On 12 August, we were met at the Arboretum by the renowned dendrologist, Tony Titchen, to start work on a survey of the various oaks we have.

Tony originally surveyed the arboretum in 2001 and created the listings that we are using to identify the trees today; he also identified his ‘top 21 trees‘ that you can read about on this website (most are in the arboretum, though some are on neighbouring land).

When Tony completed this work in 2001 he was as yet unaware of an old survey called Trees of Tortworth. Using this original survey, along with maps made by Alan Mitchell of the Forestry Commission based on that survey, Tony is now surveying what he believes to be one of the most interesting and varied collections of oak in the country.

These maps below, drawn by Alan Mitchell, show numbers and locations deduced from Trees of Tortworth. The Forestry Commission used this book as a guide; on the maps below, where there is a triangle, they have some doubt as to the correct identification from the original list.

While surveying the oaks we were able to visit some of the walnuts and wingnuts. We have both English (juglans regia) and Black (juglans nigra) and we looked at ways to identify them from the leaflet patterns as well as the bark.

Walnuts and wingnuts have an interrupted pith when you cut into the new growth of stem. Hickory (from the same family) are more or less solid throughout. Here we have a black walnut, juglans nigra, as well as evidence that the walnuts are appreciated by local wildlife.

We also searched out the wingnut with an unusual metal sign stating ‘pterocarya stenoptera’ or Chinese wingnut; this is incorrect, though we do not know whether the sign was placed by the wrong tree or whether the identification was wrong.

It is in fact pterocarya fraxinifolia, Caucasian wingnut. Fraxinifolia meaning leaves like an ash. Soon, this monoecious tree will have fantastic catkins up to 50cm long.

Here we are looking at the ‘wings’ on the stem to identify it.

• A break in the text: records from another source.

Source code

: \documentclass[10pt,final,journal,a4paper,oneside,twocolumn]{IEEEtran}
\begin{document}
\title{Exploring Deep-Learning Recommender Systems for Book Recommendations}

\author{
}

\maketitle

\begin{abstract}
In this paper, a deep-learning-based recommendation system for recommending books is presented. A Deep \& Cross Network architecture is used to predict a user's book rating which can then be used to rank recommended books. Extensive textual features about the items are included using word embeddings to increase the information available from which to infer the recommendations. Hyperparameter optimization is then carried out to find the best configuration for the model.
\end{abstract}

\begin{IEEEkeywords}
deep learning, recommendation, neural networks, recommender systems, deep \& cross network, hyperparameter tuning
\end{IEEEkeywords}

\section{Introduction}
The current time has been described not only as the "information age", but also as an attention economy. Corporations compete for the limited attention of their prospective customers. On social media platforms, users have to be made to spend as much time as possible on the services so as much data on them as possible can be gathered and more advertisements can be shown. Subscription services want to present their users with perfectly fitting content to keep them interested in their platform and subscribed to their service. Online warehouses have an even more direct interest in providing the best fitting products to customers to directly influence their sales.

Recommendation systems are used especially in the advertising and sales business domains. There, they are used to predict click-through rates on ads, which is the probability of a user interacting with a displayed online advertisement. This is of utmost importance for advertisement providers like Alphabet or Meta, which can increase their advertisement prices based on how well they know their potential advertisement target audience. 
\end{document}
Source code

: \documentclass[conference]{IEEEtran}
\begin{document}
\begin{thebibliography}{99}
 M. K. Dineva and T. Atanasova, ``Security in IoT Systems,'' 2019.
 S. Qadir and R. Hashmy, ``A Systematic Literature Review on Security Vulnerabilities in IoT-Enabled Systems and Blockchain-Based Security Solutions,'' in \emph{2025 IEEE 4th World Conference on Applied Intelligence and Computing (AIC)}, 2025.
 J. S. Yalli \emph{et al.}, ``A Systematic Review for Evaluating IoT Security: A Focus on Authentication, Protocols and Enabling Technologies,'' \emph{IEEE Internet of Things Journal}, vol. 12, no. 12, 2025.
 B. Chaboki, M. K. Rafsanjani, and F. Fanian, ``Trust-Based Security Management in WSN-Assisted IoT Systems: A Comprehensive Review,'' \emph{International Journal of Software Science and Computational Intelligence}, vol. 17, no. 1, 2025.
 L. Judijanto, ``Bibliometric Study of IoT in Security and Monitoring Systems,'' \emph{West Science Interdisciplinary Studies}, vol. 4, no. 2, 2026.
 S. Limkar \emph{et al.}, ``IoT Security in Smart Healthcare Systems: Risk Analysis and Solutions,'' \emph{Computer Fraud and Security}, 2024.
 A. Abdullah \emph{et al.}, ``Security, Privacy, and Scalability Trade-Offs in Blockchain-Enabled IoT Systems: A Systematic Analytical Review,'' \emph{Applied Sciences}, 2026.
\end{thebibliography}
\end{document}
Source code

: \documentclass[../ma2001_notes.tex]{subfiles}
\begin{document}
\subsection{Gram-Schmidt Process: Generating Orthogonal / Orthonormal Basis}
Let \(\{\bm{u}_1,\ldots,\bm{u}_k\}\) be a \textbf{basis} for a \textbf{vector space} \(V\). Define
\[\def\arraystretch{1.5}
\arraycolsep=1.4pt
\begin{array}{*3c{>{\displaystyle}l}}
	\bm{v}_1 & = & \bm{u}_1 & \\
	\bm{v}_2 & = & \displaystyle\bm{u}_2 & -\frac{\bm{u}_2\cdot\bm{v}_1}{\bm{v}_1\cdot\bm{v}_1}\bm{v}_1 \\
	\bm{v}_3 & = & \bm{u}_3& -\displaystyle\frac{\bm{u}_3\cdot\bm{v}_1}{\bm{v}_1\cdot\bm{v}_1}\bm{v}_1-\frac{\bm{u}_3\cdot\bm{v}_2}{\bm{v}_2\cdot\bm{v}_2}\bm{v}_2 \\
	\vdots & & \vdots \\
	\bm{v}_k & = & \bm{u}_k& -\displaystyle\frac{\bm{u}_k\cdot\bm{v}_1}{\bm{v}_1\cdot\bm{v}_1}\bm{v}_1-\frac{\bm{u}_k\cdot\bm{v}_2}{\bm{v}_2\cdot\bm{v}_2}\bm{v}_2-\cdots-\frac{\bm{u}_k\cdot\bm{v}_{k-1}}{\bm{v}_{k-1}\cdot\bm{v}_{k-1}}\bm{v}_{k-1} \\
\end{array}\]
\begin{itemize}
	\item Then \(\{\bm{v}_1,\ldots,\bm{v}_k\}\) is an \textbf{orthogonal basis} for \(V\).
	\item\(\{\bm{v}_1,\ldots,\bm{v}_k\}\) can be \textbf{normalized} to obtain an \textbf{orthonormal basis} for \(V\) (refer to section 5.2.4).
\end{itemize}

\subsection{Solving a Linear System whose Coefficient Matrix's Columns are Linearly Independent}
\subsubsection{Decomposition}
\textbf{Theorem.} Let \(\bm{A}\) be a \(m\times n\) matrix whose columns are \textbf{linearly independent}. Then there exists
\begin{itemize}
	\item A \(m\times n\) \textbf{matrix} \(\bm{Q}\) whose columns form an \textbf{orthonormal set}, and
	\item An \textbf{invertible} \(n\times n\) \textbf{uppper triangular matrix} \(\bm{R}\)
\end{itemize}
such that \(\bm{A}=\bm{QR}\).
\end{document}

We also identified a Spanish fir, abies pinsapo, an unusual tree from the south of Spain. One of the ways you can tell what it is, is through touch – the squeeze test. The spikes do not squash in your hand.

We have a large area covered with mare’s tail. Equisetum arvense – as identified by Tony Titchen. This native plant is invasive and crowds out less sturdy plants.

Below we also have a red oak acorn. Red and black oaks take 18 months to mature their acorns, and they gain tannins during this long period. White oaks on the other hand take just one season and were therefore used more commonly to make flour, with less tannins.

This red oak acorn is a redundant acorn; they have not matured and the tree has discarded them.

The last photo below is of a tree that is prolific in the woods neighbouring the arboretum. We believed it originally to be a sycamore (acer pseudoplatanus, or maple that looks like a plane tree) but with Tony Titchen’s help we have identified it as acer velutinum, or Persian maple, or velvet maple. Tell tale signs are the large leaf size and pinky stems on the leaves.